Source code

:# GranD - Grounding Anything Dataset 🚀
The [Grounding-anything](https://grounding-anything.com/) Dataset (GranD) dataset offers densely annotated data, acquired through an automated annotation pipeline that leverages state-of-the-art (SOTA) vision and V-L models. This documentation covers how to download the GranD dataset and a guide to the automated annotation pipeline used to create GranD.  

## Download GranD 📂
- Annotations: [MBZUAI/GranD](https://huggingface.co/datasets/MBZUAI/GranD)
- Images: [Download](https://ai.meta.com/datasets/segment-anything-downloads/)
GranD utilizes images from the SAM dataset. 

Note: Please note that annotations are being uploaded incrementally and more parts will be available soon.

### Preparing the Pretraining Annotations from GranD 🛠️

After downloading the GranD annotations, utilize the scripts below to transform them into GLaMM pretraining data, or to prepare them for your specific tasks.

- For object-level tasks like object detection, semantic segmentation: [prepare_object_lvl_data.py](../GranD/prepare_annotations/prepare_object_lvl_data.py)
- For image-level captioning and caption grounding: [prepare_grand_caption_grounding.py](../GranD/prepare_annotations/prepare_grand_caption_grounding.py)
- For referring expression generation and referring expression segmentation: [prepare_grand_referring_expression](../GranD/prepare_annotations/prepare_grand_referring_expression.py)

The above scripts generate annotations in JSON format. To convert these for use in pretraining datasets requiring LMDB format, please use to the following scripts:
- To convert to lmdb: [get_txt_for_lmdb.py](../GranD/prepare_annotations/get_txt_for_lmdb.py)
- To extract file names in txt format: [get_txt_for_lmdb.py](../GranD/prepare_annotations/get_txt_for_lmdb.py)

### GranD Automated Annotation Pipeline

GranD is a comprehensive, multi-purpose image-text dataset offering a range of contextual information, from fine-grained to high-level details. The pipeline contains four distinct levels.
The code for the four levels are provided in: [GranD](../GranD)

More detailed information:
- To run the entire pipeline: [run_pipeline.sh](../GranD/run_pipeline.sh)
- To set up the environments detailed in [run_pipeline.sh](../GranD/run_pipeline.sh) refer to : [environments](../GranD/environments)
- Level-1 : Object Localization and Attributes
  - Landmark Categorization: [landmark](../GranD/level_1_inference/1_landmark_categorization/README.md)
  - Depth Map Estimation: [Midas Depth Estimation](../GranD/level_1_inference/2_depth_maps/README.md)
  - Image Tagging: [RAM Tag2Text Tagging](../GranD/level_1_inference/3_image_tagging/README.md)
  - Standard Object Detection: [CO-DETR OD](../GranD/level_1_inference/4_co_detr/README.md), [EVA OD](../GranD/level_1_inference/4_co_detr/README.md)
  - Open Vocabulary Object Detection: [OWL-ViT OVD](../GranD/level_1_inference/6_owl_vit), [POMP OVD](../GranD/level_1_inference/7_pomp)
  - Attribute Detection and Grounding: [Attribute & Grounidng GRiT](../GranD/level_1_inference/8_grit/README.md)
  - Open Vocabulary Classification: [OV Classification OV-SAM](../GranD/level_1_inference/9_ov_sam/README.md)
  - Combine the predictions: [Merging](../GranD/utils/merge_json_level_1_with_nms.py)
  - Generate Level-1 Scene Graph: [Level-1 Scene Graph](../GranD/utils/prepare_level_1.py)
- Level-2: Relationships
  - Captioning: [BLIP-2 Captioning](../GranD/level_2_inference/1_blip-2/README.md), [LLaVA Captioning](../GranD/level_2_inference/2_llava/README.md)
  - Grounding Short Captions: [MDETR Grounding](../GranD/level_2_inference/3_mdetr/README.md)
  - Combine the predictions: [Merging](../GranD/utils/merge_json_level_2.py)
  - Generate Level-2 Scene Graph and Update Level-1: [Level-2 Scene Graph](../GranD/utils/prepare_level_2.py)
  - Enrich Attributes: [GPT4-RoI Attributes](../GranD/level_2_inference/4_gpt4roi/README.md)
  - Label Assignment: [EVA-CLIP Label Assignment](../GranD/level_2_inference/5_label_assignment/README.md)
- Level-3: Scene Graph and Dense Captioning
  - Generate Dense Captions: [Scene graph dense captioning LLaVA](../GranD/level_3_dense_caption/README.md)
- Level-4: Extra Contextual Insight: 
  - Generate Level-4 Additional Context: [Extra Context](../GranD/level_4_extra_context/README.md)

────

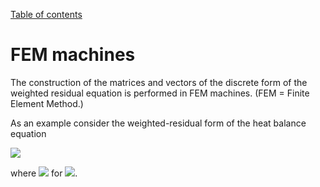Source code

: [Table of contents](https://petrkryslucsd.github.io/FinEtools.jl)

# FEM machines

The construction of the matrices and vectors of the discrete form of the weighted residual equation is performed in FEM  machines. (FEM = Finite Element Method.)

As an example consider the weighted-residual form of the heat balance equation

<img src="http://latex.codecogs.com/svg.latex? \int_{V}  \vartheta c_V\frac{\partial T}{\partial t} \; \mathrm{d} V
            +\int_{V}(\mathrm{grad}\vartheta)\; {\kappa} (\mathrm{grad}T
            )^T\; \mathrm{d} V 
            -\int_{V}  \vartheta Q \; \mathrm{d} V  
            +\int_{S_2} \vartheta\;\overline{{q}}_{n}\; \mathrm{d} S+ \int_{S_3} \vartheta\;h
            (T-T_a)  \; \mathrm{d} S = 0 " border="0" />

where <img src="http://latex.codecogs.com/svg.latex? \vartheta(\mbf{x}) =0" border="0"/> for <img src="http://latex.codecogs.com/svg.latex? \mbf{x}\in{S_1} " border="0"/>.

────

- _ASSIGNMENT_:
When the line with "- Depth Map" is reached in the data above, start copying there, and copy each line exactly until the line with "- Generate Level-4" has been copied; copy nothing else.

- _WORKED SOLUTION_:
  - Depth Map Estimation: [Midas Depth Estimation](../GranD/level_1_inference/2_depth_maps/README.md)
  - Image Tagging: [RAM Tag2Text Tagging](../GranD/level_1_inference/3_image_tagging/README.md)
  - Standard Object Detection: [CO-DETR OD](../GranD/level_1_inference/4_co_detr/README.md), [EVA OD](../GranD/level_1_inference/4_co_detr/README.md)
  - Open Vocabulary Object Detection: [OWL-ViT OVD](../GranD/level_1_inference/6_owl_vit), [POMP OVD](../GranD/level_1_inference/7_pomp)
  - Attribute Detection and Grounding: [Attribute & Grounidng GRiT](../GranD/level_1_inference/8_grit/README.md)
  - Open Vocabulary Classification: [OV Classification OV-SAM](../GranD/level_1_inference/9_ov_sam/README.md)
  - Combine the predictions: [Merging](../GranD/utils/merge_json_level_1_with_nms.py)
  - Generate Level-1 Scene Graph: [Level-1 Scene Graph](../GranD/utils/prepare_level_1.py)
- Level-2: Relationships
  - Captioning: [BLIP-2 Captioning](../GranD/level_2_inference/1_blip-2/README.md), [LLaVA Captioning](../GranD/level_2_inference/2_llava/README.md)
  - Grounding Short Captions: [MDETR Grounding](../GranD/level_2_inference/3_mdetr/README.md)
  - Combine the predictions: [Merging](../GranD/utils/merge_json_level_2.py)
  - Generate Level-2 Scene Graph and Update Level-1: [Level-2 Scene Graph](../GranD/utils/prepare_level_2.py)
  - Enrich Attributes: [GPT4-RoI Attributes](../GranD/level_2_inference/4_gpt4roi/README.md)
  - Label Assignment: [EVA-CLIP Label Assignment](../GranD/level_2_inference/5_label_assignment/README.md)
- Level-3: Scene Graph and Dense Captioning
  - Generate Dense Captions: [Scene graph dense captioning LLaVA](../GranD/level_3_dense_caption/README.md)
- Level-4: Extra Contextual Insight: 
  - Generate Level-4 Additional Context: [Extra Context](../GranD/level_4_extra_context/README.md)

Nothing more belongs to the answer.